Records from a collection
──────────
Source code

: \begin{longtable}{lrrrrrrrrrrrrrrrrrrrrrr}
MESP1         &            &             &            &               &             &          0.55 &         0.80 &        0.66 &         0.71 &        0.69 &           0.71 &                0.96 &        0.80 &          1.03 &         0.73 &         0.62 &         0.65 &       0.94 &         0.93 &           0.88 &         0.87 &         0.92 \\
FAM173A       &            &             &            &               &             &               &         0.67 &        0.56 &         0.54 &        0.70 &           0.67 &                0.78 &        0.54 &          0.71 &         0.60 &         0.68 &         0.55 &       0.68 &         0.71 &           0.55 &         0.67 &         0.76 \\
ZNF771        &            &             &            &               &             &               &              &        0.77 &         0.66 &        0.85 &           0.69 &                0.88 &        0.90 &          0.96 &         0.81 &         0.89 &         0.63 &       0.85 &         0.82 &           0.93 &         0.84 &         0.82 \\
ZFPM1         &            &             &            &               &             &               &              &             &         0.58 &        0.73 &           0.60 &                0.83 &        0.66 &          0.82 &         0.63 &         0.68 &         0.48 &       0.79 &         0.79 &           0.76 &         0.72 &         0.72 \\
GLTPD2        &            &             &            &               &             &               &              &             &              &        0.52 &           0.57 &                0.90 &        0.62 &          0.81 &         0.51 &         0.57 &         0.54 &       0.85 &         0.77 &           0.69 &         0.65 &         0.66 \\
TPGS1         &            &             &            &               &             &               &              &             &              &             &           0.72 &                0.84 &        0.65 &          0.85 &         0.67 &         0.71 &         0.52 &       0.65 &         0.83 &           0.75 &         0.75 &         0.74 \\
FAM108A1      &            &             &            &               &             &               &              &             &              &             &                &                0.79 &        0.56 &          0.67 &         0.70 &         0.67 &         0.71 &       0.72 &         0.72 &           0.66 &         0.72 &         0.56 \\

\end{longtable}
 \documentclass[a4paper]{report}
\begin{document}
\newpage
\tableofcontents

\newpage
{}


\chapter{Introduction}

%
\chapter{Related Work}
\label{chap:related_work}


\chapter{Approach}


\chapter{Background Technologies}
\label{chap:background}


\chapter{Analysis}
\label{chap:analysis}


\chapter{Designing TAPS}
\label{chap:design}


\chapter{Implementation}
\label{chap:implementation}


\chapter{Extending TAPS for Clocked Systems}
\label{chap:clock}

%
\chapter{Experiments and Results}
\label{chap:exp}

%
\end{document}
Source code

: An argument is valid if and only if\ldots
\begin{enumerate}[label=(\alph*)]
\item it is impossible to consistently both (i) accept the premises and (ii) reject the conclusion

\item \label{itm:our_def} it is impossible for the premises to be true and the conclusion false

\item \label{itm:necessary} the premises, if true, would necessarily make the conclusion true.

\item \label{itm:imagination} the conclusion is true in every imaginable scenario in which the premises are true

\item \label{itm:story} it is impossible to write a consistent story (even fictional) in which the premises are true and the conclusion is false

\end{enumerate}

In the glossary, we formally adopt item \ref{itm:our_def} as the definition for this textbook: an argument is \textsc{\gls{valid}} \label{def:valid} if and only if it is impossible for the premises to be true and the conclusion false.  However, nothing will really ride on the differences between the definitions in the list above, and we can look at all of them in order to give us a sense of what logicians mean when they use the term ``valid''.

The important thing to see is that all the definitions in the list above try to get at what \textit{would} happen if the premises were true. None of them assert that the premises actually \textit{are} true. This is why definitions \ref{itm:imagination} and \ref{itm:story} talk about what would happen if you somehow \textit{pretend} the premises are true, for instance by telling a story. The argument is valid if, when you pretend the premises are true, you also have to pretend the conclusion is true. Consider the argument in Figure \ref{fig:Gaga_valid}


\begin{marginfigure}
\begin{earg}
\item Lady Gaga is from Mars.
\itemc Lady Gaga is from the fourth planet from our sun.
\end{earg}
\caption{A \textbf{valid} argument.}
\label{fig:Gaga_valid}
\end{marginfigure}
──────────
● To do
Your answer must consist only of the lines from the one with "The important thing" through the final line of the entries, each retyped exactly.

● Written answer
The important thing to see is that all the definitions in the list above try to get at what \textit{would} happen if the premises were true. None of them assert that the premises actually \textit{are} true. This is why definitions \ref{itm:imagination} and \ref{itm:story} talk about what would happen if you somehow \textit{pretend} the premises are true, for instance by telling a story. The argument is valid if, when you pretend the premises are true, you also have to pretend the conclusion is true. Consider the argument in Figure \ref{fig:Gaga_valid}


\begin{marginfigure}
\begin{earg}
\item Lady Gaga is from Mars.
\itemc Lady Gaga is from the fourth planet from our sun.
\end{earg}
\caption{A \textbf{valid} argument.}
\label{fig:Gaga_valid}
\end{marginfigure}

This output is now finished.